The Woolman Semester was a semester school focused on the intersections of peace, social justice, and sustainability. The school operated from the Spring of 2004 through the Spring of 2016.

Students came from all over the country to attend Woolman for a single semester during their high school junior, senior, or gap year. Students spent a semester deeply immersed in contemporary topics and exploring issues first hand . Students worked with each other, staff and interns to run the daily operations of the school, including cooking meals, chopping firewood, and growing and harvesting the food eaten at the school.

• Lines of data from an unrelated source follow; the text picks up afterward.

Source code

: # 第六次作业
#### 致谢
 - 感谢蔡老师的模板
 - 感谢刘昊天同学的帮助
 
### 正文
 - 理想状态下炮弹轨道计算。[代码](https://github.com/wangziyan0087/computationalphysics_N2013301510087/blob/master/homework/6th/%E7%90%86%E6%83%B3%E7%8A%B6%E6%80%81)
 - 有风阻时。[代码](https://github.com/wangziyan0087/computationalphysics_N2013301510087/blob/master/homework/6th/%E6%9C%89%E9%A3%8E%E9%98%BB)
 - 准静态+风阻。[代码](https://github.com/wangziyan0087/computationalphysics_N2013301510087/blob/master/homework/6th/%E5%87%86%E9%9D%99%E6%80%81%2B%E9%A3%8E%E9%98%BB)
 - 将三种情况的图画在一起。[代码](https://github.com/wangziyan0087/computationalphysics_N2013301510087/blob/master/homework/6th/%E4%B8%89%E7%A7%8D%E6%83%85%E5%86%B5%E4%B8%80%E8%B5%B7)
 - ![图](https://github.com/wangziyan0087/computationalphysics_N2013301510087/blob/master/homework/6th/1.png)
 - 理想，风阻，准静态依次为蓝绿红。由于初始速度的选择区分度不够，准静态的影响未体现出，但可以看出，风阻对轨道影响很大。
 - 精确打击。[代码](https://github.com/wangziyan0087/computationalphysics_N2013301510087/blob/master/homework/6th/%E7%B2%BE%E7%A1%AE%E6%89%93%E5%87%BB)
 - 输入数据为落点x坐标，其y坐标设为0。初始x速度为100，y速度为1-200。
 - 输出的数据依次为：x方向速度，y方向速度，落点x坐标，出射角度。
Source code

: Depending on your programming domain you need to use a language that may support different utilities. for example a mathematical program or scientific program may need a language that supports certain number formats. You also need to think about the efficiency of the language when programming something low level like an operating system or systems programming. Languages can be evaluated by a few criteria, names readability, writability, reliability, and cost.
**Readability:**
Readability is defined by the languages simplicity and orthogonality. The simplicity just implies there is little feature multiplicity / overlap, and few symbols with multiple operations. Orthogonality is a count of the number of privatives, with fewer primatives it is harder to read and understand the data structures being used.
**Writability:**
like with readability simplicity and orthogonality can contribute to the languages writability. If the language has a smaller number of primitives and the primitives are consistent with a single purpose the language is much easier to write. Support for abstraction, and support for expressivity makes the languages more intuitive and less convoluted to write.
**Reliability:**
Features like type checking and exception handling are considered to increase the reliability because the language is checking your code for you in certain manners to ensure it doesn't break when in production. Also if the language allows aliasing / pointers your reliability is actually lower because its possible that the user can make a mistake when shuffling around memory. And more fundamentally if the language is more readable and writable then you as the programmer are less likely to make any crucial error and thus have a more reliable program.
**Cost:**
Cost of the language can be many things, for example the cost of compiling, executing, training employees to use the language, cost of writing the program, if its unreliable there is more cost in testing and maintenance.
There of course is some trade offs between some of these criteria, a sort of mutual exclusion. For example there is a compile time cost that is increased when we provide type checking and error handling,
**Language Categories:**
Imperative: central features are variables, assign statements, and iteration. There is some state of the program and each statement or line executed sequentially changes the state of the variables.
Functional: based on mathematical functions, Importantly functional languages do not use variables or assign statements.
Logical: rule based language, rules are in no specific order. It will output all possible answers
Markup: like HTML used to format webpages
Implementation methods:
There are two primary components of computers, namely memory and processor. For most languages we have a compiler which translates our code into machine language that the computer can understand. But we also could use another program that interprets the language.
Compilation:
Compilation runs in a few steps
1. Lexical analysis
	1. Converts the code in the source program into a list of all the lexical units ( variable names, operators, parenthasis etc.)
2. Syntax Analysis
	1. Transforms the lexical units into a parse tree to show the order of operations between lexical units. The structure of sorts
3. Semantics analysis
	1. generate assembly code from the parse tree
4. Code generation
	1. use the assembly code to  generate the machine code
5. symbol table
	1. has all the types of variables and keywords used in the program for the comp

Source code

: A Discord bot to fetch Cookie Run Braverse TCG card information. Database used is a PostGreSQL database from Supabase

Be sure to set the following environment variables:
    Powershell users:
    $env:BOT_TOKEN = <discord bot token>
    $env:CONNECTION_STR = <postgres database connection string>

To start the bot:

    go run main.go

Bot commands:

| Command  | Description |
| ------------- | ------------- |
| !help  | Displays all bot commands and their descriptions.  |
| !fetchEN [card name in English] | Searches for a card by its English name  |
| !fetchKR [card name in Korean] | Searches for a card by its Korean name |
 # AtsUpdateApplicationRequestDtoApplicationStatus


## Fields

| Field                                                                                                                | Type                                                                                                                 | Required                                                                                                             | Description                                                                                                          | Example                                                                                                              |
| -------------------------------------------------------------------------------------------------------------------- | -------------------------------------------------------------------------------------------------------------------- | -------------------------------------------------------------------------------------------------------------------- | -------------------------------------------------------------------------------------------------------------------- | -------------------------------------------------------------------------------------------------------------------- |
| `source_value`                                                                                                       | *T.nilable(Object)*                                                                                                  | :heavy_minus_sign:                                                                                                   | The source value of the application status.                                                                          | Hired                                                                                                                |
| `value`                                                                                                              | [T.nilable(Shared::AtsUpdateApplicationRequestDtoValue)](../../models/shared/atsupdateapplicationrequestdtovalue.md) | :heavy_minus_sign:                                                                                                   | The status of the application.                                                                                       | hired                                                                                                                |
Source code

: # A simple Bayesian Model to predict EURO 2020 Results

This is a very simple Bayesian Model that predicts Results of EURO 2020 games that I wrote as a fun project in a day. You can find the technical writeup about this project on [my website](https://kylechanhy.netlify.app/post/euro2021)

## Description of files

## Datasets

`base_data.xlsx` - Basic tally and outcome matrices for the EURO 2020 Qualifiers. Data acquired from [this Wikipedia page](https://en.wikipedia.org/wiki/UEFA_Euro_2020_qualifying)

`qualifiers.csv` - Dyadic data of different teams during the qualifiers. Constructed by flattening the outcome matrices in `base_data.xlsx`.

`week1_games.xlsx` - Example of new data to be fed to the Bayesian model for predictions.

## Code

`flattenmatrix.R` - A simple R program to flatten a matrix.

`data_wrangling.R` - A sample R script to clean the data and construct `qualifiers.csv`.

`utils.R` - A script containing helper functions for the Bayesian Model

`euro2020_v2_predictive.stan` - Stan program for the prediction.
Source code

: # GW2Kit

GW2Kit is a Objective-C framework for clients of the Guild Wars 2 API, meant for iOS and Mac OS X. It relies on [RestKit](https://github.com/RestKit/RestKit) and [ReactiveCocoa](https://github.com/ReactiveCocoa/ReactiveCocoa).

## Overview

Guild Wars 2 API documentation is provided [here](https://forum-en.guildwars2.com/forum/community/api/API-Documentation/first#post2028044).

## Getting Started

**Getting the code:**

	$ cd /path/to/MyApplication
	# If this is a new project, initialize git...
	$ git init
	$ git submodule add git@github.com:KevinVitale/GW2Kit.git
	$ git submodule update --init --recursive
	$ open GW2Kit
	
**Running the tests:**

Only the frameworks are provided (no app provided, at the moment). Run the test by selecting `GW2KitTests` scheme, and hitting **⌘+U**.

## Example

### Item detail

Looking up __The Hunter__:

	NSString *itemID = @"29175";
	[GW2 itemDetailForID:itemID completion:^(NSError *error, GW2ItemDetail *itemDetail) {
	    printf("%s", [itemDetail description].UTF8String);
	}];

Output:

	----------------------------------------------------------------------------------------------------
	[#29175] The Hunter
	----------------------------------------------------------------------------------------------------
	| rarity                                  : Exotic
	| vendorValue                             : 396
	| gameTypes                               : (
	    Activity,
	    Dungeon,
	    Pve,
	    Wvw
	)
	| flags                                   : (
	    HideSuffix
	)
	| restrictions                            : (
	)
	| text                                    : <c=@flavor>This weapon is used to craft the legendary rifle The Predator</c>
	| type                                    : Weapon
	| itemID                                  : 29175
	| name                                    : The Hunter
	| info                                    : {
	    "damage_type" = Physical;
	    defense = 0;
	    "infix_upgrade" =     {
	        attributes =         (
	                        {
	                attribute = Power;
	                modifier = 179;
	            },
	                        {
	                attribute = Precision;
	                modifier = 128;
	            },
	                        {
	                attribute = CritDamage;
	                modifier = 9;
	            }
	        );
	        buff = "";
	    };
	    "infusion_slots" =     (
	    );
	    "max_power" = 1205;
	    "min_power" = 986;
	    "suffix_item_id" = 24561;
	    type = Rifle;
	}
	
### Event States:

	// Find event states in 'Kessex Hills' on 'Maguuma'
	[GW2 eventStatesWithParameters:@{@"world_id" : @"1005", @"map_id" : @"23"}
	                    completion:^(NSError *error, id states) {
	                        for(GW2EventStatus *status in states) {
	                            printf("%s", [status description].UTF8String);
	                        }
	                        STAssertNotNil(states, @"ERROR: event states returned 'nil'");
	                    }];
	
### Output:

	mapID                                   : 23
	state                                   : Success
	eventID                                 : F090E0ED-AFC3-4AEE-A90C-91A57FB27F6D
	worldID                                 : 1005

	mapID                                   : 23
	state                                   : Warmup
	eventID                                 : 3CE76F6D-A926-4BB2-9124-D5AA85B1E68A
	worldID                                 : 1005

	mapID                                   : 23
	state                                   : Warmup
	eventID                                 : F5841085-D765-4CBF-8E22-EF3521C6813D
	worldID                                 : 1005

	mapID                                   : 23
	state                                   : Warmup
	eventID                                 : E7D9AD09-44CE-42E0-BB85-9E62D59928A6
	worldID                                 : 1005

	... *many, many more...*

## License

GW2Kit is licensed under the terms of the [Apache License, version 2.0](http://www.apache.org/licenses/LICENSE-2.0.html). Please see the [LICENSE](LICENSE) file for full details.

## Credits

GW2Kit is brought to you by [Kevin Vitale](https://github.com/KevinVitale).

The classes of the program were Global Thinking, Peace Studies, Environmental Science, Non-violent Communication, Ceramics, and Farm to Table. Woolman is the only Quaker (Friends) semester school in the country, and in accordance with the philosophy of Quaker Education the Woolman Semester curriculum centers around collaboration, activism, and open inquiry into local and global issues.

General information
The campus is nestled in the Sierra foothills on 236 acres of field and forest. The nearest towns are Grass Valley and Nevada City, California.

The Woolman Semester began in spring of 2004, after a two-year restructuring period. Previously, the campus had been home to the John Woolman School, a four year high school that served the community from 1963 to 2001.

The mission of the school was to weave together peace, sustainability, and social action into an intensely rigorous academic experience.

Academics
Woolman Semester enriched a typical high school curriculum with college-level, seminar-style course work and experiential opportunities that promote lifelong learning, personal growth and intellectual commitment.

The core classes of the program: Environmental Science, Global Issues, and Peace Studies yield Environmental Science credit, Economics and Government credit, and English credit. Additional classes provide art credit and elective credits. Woolman is fully accredited by the Western Association of Schools and Colleges (WASC).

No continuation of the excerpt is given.